- _Task goal_
Copy each line containing the word "August" from the records that follow, please.

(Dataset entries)

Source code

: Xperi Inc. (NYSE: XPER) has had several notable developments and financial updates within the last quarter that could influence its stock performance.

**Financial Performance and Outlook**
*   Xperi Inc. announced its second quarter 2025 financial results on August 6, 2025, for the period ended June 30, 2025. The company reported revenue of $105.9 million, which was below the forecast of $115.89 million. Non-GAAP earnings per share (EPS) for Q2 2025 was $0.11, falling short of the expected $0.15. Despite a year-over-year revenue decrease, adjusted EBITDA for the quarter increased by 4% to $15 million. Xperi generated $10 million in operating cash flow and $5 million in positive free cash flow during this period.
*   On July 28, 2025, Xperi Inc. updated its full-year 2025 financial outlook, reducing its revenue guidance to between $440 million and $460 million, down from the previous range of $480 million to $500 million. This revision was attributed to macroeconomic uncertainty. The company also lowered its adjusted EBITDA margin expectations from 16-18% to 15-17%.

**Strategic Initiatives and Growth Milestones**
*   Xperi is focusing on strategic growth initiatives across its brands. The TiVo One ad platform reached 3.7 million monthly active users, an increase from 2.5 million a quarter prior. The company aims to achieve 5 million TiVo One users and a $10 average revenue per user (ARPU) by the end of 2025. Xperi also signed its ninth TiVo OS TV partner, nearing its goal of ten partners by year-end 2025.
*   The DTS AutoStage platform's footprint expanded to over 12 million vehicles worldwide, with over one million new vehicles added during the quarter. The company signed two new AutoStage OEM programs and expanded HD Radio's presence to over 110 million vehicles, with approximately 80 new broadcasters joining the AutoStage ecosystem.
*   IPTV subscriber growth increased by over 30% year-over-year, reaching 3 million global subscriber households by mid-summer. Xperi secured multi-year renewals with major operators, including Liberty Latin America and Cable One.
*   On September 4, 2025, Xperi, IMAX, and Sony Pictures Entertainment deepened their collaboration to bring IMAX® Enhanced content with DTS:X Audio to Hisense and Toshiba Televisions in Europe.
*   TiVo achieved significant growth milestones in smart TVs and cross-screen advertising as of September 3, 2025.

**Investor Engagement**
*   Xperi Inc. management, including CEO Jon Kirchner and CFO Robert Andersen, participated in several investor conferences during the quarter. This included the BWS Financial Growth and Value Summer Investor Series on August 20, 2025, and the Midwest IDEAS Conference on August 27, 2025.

- _Exercise response_
*   Xperi Inc. announced its second quarter 2025 financial results on August 6, 2025, for the period ended June 30, 2025. The company reported revenue of $105.9 million, which was below the forecast of $115.89 million. Non-GAAP earnings per share (EPS) for Q2 2025 was $0.11, falling short of the expected $0.15. Despite a year-over-year revenue decrease, adjusted EBITDA for the quarter increased by 4% to $15 million. Xperi generated $10 million in operating cash flow and $5 million in positive free cash flow during this period.
*   Xperi Inc. management, including CEO Jon Kirchner and CFO Robert Andersen, participated in several investor conferences during the quarter. This included the BWS Financial Growth and Value Summer Investor Series on August 20, 2025, and the Midwest IDEAS Conference on August 27, 2025.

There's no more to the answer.